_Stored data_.
■ ■ ■ ■

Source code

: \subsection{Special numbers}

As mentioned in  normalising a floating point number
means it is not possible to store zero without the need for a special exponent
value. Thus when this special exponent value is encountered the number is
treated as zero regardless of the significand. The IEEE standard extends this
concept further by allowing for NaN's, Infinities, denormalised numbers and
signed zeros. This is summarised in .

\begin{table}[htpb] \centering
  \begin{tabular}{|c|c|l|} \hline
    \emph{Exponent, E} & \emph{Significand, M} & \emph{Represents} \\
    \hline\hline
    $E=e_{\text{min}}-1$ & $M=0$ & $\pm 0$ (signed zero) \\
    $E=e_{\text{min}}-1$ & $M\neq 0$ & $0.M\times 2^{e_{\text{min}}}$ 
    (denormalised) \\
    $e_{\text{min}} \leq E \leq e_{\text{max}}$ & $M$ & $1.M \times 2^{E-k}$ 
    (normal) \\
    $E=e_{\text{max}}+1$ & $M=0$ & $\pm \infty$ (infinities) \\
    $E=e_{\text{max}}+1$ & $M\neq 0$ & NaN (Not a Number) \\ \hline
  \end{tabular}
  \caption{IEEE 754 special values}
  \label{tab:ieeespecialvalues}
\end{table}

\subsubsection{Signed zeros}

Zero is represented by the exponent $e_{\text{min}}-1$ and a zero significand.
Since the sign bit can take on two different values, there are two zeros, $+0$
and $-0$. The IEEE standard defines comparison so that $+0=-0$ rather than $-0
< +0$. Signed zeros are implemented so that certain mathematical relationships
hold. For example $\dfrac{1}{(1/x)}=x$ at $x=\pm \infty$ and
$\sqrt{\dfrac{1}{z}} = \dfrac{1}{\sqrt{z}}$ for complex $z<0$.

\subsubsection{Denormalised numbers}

■ ■ ■ ■

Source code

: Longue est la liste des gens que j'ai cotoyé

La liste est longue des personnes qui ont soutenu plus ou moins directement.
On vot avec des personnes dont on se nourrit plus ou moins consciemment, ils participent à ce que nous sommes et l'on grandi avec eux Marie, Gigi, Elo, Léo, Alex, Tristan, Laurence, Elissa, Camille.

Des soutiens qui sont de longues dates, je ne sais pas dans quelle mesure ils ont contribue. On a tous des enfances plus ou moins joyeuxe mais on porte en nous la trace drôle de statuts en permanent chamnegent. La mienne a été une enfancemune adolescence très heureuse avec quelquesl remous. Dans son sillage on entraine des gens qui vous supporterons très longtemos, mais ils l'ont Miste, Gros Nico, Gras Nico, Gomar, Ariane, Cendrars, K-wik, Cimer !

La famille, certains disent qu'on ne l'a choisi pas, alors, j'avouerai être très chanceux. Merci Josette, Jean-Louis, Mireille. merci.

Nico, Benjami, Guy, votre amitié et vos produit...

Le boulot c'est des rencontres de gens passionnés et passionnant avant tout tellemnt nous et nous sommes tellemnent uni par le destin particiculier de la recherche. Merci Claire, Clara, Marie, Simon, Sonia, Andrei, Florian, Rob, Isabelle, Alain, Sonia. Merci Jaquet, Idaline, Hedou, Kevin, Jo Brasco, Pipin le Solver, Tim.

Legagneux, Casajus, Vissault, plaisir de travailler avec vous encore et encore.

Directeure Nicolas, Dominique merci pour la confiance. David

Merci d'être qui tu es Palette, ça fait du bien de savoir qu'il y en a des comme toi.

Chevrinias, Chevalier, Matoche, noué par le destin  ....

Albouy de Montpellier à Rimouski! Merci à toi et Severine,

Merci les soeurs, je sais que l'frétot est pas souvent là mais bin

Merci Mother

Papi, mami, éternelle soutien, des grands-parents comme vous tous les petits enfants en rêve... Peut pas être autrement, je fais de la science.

■ ■ ■ ■

_Work order_.
Output the lines above exactly, but only those between the line holding "On vot avec" and the line holding "Chevrinias, Chevalier, Matoche, noué", inclusive.

_Written answer_.
On vot avec des personnes dont on se nourrit plus ou moins consciemment, ils participent à ce que nous sommes et l'on grandi avec eux Marie, Gigi, Elo, Léo, Alex, Tristan, Laurence, Elissa, Camille.

Des soutiens qui sont de longues dates, je ne sais pas dans quelle mesure ils ont contribue. On a tous des enfances plus ou moins joyeuxe mais on porte en nous la trace drôle de statuts en permanent chamnegent. La mienne a été une enfancemune adolescence très heureuse avec quelquesl remous. Dans son sillage on entraine des gens qui vous supporterons très longtemos, mais ils l'ont Miste, Gros Nico, Gras Nico, Gomar, Ariane, Cendrars, K-wik, Cimer !

La famille, certains disent qu'on ne l'a choisi pas, alors, j'avouerai être très chanceux. Merci Josette, Jean-Louis, Mireille. merci.

Nico, Benjami, Guy, votre amitié et vos produit...

Le boulot c'est des rencontres de gens passionnés et passionnant avant tout tellemnt nous et nous sommes tellemnent uni par le destin particiculier de la recherche. Merci Claire, Clara, Marie, Simon, Sonia, Andrei, Florian, Rob, Isabelle, Alain, Sonia. Merci Jaquet, Idaline, Hedou, Kevin, Jo Brasco, Pipin le Solver, Tim.

Legagneux, Casajus, Vissault, plaisir de travailler avec vous encore et encore.

Directeure Nicolas, Dominique merci pour la confiance. David

Merci d'être qui tu es Palette, ça fait du bien de savoir qu'il y en a des comme toi.

Chevrinias, Chevalier, Matoche, noué par le destin  ....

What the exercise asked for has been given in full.